Do you know of another technique that is easier, reliable for 100% of the population, and less expensive? I'd be glad to hear it, even put it into use. Until then I won't comment on any more of your posts to this thread. You have your opinion about the information I presented and you're welcome to it. But, please, don't poke the things you don't like just because you don't like them. (They might poke back :lol: :lol: )

R/Mike

Davkin
06-11-2015, 04:28 PM
Set of piece of wood and a piece of metal on your desk. Let them sit there a while to be sure they assume room temperature. Now touch each one. The metal will always feel cooler than the wood even though they are the same exact temperature. (I'll let you look up why that is) This is just one example of many how our senses fool us all the time.

It doesn't matter how inexpensive or accessible a method for measurement is if it's unreliable.

Mike L
06-12-2015, 10:19 PM
I know I said I wouldn't respond, but comparing wood and metal to acrylic paint is beyond the pale. That is not the topic of the thread. Stop for just a minute and think - Take a minute to read Golden's technical recommendation on the issue of determining when a painting has cured. Please. You've been offered the link several times. Or don't - that's OK.

If you disagree with the people that know more than I do on it, that's OK. If you disagree with the people that know more than you do about it, that's OK, too. If you don't want to use the method the professionals recommend, that's OK, too. What ever you do with the information is quite alright. You won't be arrested and your AARP membership won't be rescinded. (I hope :lol: )

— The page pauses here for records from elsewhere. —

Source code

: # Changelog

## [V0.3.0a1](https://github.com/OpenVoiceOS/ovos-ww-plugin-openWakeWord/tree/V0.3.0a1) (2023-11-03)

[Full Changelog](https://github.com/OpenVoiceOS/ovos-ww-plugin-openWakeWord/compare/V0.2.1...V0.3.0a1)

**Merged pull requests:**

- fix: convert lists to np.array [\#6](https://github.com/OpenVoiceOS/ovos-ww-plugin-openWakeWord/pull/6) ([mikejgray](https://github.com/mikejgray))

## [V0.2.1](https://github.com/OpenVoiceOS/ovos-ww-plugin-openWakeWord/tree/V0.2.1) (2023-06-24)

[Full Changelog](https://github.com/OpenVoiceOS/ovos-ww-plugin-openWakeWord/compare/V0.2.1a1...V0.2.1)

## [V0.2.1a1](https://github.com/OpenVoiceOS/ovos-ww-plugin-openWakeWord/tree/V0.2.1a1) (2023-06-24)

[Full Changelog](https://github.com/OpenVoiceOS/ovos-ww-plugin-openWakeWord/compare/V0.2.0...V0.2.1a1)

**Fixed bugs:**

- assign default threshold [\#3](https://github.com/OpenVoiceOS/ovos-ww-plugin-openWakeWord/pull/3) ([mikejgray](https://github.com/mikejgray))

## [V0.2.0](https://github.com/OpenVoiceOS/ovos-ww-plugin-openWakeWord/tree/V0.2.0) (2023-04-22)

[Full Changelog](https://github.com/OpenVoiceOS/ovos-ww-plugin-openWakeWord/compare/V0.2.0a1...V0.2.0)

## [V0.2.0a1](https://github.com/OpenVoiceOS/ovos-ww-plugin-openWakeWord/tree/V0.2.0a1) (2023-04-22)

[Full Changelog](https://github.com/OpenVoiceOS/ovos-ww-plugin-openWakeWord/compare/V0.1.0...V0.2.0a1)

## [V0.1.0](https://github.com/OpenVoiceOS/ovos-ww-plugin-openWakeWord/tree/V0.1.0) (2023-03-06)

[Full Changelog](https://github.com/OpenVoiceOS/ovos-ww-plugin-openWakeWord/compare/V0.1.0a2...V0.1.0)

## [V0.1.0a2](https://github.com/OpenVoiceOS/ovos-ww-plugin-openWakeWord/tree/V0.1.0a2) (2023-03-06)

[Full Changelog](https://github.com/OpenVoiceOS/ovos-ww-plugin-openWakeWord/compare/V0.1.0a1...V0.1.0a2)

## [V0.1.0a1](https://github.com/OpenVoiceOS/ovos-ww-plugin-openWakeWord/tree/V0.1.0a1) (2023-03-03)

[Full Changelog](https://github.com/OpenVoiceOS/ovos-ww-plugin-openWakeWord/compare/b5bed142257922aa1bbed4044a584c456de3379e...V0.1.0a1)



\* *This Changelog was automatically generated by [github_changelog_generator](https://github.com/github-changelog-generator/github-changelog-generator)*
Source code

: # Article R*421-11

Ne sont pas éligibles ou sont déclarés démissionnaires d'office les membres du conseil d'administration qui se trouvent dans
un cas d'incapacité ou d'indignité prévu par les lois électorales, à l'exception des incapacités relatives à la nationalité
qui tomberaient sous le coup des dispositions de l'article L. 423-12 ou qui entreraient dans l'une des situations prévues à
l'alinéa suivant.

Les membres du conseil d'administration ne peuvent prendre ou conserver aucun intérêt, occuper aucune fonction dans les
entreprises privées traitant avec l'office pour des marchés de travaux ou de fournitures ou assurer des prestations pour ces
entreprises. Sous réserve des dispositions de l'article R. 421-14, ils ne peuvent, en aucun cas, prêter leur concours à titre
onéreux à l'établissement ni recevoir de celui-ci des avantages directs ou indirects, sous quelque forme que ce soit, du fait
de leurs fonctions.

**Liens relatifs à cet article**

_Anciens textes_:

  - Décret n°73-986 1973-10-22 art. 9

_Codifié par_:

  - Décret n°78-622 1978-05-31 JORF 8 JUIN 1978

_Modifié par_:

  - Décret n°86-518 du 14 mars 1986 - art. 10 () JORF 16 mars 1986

I'm not a scientist, but during 21 years in the US Navy I was a marine propulsion engineer and specialized in gas turbine (jet engine) propulsion for surface ships. I know quite a bit about heat, heat transfer, and engineering principles. In short, I'm fairly well trained and experienced so I can recognize theories that are sensible as well as ideas that are meaningless.

So, yes, I already know why different materials seem (and sometimes actually do) exhibit different behaviors in the same environment.

I am unsubscribing from my own thread, so feel free to have the last word.